Alles sah schon gut aus, doch dann wieder ein Rückschlag. Die Antriebswelle war ebenfalls verbogen. Und Saschas Mini hatte eine besondere Version von verstärkten Wellen, die niemand anders im Fahrerlager zur Verfügung stellen konnte. „Die ganze Arbeit war umsonst und wir fingen an, unsere Sachen zusammen zu packen. Ein Zuschauer vor dem Zelt, der schon länger unsere Arbeit beobachtet hatte, fragte nach dem Grund dafür“, erinnerte sich Sascha. Es stellte sich nun heraus, dass dieser Mann ca 30 km entfernt in Heidelberg dieses Teil liegen hatte. Also wurde sich schnell ein Auto geliehen und die Antriebswelle geholt. Die nächste Katastrophe lies aber nicht auf sich warten: es war die falsche Seite. Ja, die andere hat er auch, aber noch eingebaut in einem Auto in seiner Halle….Also wieder nach Heidelberg, Welle ausgebaut, zurück zum Hockenheim Ring und weiter schrauben…die letzten Muttern wurden dann noch in der Startaufstellung zum ersten Rennen festgezogen.

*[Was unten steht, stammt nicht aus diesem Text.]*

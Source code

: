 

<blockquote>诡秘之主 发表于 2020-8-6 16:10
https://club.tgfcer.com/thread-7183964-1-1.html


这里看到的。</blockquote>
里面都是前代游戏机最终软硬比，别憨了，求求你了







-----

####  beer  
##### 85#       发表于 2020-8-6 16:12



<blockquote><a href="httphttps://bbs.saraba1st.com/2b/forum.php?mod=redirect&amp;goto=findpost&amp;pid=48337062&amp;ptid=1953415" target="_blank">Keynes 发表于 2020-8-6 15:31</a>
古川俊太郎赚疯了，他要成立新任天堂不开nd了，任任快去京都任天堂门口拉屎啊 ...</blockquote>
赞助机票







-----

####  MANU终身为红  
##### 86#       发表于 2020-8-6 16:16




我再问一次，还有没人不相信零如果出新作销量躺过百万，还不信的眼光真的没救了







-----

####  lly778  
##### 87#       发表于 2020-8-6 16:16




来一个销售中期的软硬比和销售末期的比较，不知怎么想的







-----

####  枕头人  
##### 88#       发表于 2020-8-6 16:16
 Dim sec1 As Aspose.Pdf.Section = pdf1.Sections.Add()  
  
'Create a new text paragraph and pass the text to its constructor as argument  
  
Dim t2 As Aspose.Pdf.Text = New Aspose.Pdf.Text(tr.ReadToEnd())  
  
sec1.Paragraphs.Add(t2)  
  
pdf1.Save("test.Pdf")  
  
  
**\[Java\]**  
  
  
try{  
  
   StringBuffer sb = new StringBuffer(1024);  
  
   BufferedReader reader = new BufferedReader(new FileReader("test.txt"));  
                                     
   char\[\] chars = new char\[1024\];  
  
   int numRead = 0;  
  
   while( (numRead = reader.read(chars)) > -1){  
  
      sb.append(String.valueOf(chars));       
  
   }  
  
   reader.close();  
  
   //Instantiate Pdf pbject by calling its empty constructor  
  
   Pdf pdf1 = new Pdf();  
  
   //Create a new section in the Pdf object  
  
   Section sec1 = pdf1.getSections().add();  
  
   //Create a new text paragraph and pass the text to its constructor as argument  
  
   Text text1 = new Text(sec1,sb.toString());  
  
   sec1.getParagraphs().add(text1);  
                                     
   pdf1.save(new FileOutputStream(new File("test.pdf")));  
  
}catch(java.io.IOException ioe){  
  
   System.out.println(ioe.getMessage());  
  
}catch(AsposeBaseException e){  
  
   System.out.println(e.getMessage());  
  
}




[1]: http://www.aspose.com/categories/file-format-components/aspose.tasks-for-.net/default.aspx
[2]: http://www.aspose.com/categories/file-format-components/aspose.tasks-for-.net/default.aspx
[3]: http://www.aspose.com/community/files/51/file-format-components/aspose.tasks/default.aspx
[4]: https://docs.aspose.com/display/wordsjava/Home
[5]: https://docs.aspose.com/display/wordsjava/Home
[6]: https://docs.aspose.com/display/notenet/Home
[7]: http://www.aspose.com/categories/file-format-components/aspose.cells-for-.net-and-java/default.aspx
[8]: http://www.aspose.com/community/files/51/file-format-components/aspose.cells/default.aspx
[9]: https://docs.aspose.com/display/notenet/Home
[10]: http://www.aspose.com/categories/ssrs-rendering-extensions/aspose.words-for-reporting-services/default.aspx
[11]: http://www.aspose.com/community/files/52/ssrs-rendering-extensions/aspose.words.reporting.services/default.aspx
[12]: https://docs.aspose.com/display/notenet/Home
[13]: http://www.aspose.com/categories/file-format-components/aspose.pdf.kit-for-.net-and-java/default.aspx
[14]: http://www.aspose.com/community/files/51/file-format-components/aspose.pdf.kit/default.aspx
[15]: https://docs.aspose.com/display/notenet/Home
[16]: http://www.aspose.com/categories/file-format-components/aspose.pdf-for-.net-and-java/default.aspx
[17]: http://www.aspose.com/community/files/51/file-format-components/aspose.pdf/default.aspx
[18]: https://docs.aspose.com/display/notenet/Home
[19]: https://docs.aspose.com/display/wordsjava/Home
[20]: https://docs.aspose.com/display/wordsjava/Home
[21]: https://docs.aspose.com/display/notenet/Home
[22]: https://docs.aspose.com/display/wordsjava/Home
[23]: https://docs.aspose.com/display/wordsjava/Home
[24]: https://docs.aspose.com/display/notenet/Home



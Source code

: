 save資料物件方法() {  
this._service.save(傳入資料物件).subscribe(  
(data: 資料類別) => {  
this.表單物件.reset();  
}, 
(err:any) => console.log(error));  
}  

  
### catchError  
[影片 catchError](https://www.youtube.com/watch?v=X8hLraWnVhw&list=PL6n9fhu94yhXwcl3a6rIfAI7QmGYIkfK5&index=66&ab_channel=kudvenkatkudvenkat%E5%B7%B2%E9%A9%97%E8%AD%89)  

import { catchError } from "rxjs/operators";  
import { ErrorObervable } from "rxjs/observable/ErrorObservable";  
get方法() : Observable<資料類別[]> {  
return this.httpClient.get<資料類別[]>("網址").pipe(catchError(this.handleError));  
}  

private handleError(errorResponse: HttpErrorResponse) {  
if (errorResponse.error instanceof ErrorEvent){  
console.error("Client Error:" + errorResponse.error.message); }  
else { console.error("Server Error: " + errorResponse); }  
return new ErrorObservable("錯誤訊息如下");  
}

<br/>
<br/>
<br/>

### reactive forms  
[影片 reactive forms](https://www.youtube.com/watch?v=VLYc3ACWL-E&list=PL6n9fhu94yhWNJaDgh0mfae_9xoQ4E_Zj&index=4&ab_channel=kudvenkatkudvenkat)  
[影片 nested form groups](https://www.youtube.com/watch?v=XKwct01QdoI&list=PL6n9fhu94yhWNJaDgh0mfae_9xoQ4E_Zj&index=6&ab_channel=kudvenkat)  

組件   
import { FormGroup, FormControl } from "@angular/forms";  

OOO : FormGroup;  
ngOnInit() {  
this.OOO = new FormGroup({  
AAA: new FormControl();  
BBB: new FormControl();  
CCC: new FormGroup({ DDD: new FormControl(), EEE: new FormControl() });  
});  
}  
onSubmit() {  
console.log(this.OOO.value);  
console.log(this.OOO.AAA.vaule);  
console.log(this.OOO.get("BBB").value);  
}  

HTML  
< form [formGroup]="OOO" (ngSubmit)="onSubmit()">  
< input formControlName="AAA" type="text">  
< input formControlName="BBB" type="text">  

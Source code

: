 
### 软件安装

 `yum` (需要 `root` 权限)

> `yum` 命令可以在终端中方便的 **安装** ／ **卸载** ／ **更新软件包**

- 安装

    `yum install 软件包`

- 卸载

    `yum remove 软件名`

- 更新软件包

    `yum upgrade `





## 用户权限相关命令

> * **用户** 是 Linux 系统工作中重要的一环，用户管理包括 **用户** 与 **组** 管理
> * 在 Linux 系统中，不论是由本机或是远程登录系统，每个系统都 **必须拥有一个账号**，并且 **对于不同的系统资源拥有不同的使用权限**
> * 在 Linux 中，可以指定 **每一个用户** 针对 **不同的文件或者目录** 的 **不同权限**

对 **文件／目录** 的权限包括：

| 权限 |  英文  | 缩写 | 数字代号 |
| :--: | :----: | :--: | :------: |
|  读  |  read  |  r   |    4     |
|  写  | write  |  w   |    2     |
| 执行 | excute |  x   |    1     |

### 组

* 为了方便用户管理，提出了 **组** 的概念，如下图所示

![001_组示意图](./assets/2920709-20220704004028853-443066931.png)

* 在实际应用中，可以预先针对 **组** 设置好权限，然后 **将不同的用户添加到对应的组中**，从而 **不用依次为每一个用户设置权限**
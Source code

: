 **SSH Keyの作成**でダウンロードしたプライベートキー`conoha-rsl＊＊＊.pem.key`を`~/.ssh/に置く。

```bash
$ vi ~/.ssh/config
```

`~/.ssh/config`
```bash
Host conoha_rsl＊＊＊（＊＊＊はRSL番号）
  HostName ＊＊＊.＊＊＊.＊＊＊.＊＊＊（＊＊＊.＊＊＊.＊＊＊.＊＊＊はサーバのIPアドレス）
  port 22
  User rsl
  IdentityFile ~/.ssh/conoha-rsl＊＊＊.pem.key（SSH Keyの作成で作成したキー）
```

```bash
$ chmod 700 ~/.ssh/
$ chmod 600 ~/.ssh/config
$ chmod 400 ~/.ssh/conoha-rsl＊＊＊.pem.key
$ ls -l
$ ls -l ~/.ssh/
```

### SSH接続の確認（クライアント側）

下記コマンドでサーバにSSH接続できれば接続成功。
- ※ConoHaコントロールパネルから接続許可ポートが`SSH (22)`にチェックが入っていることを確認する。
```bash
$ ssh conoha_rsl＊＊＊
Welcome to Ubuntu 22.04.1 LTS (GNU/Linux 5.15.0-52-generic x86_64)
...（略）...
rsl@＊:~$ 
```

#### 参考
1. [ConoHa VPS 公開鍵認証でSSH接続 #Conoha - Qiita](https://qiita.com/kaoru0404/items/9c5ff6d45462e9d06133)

Bei einem Starterfeld von über 70 Fahrzeugen im Wertungslauf blieb für Sascha dann der Platz irgendwo im hinteren Drittel, aber immerhin mit einem heilen Auto. Die ersten Runden fuhr er auch noch etwas ängstlich und zurückhaltend und mit einem Ohr im Motor und an der Radaufhängung. Aber schon im ersten Rennen war es ein Platz in den Top 10. Noch eine kurze Kontrolle und Abstimmung für das zweite Rennen und es konnte starten. Ein erfolgreicher 2. Platz belohnte Sascha dann für die viele Arbeit. „Diese sechs Stunden werden mir immer in Erinnerung bleiben. Auch wenn ich seit 2008 aus Zeitmangel als Fahrer nicht mehr starte, so besteht immer noch Kontakt zu vielen Leuten. Und mit meiner Familie bin ich als Zuschauer immer wieder auch bei den „Zwergenkämpfen“ dabei. Das lässt einen nicht wieder los“, sagt Sascha.
Der Mini ist immer noch in seinem Besitz und wartet auf den nächsten Renneinsatz. Wohl aber erst mit der nächsten Generation im Hause Rinne, wenn der siebenjährige Mads oder dreijährige Henry dann Spaß daran haben.